| TASK OBJECTIVE |
Scan the material for the word "className" and return every matching line.

'''

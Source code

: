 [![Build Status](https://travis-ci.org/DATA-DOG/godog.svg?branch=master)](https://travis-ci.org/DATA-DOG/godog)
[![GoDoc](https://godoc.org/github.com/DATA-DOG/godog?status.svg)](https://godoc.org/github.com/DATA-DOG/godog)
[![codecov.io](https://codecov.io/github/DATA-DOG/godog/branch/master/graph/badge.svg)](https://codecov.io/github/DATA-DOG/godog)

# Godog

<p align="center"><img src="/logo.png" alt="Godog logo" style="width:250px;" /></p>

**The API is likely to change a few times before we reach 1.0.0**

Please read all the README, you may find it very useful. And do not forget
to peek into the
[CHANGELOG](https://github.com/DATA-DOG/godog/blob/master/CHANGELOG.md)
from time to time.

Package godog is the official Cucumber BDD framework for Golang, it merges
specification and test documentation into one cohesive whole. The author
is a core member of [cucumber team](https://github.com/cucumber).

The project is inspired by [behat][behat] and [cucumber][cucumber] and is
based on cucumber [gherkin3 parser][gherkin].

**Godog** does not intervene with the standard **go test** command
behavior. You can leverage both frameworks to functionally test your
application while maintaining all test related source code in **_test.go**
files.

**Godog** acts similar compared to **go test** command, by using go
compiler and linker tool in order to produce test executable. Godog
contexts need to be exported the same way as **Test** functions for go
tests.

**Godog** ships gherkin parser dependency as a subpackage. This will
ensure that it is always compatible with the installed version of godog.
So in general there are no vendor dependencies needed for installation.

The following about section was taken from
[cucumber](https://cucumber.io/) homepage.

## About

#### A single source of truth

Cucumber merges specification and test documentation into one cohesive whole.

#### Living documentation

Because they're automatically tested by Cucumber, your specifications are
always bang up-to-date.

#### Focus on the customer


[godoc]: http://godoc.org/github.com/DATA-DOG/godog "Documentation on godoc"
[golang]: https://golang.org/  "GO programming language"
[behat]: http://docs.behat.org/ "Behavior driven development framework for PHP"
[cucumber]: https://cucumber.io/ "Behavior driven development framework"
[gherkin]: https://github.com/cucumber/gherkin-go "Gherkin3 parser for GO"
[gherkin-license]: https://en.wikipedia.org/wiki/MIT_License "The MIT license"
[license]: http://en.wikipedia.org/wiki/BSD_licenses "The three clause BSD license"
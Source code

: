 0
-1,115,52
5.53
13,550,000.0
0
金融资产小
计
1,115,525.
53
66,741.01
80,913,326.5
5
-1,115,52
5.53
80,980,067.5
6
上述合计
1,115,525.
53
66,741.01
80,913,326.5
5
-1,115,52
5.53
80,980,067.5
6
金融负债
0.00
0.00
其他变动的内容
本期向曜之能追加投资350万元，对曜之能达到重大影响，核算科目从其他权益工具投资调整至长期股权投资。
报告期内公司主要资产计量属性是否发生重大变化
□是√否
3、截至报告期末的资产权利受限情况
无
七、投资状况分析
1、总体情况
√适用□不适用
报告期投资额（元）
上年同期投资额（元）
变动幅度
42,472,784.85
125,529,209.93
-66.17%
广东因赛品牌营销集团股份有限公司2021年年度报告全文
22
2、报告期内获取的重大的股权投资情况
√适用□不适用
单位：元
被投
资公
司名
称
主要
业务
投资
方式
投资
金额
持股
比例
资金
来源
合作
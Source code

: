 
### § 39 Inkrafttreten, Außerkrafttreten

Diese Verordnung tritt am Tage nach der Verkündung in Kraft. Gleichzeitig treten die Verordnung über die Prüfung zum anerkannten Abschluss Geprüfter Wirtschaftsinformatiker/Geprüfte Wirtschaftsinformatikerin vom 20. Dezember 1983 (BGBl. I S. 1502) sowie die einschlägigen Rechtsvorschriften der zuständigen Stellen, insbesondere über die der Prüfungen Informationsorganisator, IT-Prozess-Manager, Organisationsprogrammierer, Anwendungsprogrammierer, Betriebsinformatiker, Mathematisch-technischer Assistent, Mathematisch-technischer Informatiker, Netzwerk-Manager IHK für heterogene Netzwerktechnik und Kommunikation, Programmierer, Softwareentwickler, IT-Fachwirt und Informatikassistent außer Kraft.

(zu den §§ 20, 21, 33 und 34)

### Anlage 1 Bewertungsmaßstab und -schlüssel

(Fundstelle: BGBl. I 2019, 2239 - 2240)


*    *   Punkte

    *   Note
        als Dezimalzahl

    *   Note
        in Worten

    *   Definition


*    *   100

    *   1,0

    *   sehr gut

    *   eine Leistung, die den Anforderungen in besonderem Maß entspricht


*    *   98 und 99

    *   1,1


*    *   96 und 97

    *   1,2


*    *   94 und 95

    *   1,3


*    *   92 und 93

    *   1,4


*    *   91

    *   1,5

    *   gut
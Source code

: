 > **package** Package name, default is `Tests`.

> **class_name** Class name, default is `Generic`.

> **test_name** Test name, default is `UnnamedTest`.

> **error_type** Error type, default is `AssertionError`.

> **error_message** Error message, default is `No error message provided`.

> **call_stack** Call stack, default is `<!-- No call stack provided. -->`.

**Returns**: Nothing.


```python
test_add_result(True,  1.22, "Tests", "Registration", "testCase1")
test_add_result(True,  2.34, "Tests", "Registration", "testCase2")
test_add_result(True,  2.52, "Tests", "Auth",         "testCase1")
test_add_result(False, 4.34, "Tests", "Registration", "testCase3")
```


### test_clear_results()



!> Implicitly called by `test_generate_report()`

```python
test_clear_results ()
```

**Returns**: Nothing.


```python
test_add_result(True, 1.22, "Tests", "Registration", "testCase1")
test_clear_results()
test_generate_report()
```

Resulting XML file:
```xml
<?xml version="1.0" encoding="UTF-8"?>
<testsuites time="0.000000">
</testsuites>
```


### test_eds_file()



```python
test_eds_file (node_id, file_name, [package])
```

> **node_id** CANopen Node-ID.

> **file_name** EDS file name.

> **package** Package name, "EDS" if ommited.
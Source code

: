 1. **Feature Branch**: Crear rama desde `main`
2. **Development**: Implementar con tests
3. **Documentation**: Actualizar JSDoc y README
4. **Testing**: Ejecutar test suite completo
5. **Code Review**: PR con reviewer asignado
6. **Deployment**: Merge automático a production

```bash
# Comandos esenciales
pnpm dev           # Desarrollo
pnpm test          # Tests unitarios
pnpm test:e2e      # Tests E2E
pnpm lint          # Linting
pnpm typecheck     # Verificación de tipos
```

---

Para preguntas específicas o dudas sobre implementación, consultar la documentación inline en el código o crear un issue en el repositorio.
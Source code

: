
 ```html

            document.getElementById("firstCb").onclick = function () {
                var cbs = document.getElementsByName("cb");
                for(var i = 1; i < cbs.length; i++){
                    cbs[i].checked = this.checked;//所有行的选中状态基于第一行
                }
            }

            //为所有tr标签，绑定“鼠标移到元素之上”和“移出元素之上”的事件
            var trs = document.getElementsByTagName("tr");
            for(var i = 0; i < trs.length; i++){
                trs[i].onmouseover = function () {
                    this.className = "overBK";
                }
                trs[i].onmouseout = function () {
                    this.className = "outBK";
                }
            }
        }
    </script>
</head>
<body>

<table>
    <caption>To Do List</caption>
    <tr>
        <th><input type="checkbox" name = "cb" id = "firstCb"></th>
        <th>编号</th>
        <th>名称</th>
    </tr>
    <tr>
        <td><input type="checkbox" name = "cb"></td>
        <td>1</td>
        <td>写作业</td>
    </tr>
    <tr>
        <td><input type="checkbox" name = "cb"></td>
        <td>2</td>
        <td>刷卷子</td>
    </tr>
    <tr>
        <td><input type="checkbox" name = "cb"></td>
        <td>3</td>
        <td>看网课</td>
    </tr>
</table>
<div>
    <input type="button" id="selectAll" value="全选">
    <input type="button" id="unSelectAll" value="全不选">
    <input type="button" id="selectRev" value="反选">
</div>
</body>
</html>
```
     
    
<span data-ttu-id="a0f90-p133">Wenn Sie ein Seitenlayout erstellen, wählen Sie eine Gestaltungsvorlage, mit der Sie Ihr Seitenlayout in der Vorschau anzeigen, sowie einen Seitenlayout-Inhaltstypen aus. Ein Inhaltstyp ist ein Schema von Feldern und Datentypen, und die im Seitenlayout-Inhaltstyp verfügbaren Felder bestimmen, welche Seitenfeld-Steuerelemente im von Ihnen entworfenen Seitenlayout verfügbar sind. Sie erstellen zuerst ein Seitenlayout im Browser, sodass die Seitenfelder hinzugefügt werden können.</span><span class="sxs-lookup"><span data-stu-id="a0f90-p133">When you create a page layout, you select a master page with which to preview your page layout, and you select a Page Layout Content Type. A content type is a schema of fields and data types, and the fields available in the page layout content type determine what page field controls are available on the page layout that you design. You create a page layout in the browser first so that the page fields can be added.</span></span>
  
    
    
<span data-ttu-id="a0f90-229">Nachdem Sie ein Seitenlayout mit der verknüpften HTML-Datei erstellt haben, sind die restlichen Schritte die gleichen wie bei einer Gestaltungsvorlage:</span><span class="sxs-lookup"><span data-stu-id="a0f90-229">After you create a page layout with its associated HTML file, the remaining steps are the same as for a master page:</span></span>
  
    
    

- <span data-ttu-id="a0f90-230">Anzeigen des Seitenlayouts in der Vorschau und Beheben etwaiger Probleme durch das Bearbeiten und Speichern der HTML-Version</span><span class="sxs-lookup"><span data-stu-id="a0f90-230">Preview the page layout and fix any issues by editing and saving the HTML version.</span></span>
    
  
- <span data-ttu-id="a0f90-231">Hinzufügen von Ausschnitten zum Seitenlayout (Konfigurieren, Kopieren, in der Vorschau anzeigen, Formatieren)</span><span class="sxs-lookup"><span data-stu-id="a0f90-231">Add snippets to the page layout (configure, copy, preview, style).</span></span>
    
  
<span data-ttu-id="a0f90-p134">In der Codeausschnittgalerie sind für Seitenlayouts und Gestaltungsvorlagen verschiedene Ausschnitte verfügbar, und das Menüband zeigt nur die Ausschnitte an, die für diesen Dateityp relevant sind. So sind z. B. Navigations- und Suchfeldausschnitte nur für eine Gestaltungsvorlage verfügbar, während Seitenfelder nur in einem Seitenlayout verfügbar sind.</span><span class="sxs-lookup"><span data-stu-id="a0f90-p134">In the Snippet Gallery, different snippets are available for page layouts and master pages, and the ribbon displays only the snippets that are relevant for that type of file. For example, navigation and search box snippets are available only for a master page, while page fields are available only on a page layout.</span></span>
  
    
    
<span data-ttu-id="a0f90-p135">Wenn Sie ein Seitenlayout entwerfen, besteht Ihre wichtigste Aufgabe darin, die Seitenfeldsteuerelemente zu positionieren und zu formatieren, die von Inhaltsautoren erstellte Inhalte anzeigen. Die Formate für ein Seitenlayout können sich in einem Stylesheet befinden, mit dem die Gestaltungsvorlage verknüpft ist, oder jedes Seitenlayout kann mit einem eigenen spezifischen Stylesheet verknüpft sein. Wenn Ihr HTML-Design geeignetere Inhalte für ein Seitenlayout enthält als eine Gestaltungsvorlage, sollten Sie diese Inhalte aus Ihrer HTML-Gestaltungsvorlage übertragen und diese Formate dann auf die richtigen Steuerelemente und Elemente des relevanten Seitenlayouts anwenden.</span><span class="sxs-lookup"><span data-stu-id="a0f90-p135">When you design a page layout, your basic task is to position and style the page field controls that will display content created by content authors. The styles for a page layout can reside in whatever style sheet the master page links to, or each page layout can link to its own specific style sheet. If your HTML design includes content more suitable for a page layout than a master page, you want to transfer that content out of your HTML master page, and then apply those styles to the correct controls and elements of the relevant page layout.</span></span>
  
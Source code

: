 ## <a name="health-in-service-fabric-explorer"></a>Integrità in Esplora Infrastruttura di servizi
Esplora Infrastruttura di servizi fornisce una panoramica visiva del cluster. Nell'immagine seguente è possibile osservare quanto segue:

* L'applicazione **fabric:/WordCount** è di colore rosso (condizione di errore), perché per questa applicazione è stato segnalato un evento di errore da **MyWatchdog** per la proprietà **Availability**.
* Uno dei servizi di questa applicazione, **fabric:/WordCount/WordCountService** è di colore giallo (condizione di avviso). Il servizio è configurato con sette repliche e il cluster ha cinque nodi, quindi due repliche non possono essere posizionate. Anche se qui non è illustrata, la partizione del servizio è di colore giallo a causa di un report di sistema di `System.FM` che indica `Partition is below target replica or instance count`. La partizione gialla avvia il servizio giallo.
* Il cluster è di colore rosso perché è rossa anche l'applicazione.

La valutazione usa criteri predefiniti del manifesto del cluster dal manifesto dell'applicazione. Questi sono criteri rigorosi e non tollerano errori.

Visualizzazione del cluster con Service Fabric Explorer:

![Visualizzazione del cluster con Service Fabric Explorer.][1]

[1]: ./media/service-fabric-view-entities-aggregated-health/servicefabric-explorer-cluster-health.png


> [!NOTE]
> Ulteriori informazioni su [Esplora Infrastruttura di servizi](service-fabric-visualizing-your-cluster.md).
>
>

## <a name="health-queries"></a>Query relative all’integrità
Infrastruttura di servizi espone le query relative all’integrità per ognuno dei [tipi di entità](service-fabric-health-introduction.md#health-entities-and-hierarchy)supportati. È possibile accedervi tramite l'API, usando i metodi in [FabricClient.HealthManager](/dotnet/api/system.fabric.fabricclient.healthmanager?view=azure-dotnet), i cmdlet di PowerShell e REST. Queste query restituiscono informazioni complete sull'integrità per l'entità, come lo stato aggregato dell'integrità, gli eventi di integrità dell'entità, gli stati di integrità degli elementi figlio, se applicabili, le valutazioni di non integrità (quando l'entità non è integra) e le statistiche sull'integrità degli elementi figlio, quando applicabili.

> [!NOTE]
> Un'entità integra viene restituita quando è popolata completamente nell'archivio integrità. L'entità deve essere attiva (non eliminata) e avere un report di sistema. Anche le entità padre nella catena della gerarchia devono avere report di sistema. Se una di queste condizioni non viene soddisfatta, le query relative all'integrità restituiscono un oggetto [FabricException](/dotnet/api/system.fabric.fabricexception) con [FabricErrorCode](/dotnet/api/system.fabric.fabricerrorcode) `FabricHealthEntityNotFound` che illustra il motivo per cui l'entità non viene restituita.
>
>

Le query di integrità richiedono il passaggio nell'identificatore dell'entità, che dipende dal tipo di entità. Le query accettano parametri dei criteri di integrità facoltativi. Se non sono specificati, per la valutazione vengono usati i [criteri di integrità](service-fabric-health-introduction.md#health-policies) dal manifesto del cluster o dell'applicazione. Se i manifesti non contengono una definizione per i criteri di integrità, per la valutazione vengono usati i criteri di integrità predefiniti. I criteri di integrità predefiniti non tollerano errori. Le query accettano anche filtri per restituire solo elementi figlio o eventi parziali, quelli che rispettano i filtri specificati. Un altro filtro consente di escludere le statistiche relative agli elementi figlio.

'''

| EXERCISE OUTPUT |
                    this.className = "overBK";
                    this.className = "outBK";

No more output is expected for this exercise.